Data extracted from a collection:
|---|

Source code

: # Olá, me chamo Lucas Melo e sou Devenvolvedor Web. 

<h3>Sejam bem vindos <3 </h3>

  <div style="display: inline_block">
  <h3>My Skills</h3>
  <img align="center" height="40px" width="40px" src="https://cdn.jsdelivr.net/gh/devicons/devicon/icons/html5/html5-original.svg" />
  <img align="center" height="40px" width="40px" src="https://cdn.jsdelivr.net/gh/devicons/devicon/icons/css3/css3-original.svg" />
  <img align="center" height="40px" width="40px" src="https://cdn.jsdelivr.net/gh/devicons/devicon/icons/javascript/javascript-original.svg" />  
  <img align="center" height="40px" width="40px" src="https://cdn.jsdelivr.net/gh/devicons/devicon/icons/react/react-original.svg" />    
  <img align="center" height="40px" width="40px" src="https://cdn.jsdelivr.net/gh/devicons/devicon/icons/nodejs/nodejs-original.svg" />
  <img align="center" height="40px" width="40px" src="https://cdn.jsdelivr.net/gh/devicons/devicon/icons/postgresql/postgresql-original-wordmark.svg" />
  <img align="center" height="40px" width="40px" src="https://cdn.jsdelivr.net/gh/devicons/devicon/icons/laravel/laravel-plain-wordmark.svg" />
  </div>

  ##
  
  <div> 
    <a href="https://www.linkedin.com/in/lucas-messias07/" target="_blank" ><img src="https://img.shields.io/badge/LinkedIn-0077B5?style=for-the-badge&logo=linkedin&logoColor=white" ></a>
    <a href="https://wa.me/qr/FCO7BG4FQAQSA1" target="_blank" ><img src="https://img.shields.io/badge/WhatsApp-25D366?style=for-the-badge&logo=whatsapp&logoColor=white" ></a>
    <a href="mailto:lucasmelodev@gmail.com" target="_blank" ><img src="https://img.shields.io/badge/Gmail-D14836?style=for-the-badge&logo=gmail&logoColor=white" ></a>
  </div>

|---|

◆ INSTRUCTIONS TO FOLLOW ◆
Every entry shown earlier is to be returned exactly, line for line.

◆ RESPONSE AREA ◆
Source code

: # Olá, me chamo Lucas Melo e sou Devenvolvedor Web. 

<h3>Sejam bem vindos <3 </h3>

  <div style="display: inline_block">
  <h3>My Skills</h3>
  <img align="center" height="40px" width="40px" src="https://cdn.jsdelivr.net/gh/devicons/devicon/icons/html5/html5-original.svg" />
  <img align="center" height="40px" width="40px" src="https://cdn.jsdelivr.net/gh/devicons/devicon/icons/css3/css3-original.svg" />
  <img align="center" height="40px" width="40px" src="https://cdn.jsdelivr.net/gh/devicons/devicon/icons/javascript/javascript-original.svg" />  
  <img align="center" height="40px" width="40px" src="https://cdn.jsdelivr.net/gh/devicons/devicon/icons/react/react-original.svg" />    
  <img align="center" height="40px" width="40px" src="https://cdn.jsdelivr.net/gh/devicons/devicon/icons/nodejs/nodejs-original.svg" />
  <img align="center" height="40px" width="40px" src="https://cdn.jsdelivr.net/gh/devicons/devicon/icons/postgresql/postgresql-original-wordmark.svg" />
  <img align="center" height="40px" width="40px" src="https://cdn.jsdelivr.net/gh/devicons/devicon/icons/laravel/laravel-plain-wordmark.svg" />
  </div>

  ##
  
  <div> 
    <a href="https://www.linkedin.com/in/lucas-messias07/" target="_blank" ><img src="https://img.shields.io/badge/LinkedIn-0077B5?style=for-the-badge&logo=linkedin&logoColor=white" ></a>
    <a href="https://wa.me/qr/FCO7BG4FQAQSA1" target="_blank" ><img src="https://img.shields.io/badge/WhatsApp-25D366?style=for-the-badge&logo=whatsapp&logoColor=white" ></a>
    <a href="mailto:lucasmelodev@gmail.com" target="_blank" ><img src="https://img.shields.io/badge/Gmail-D14836?style=for-the-badge&logo=gmail&logoColor=white" ></a>
  </div>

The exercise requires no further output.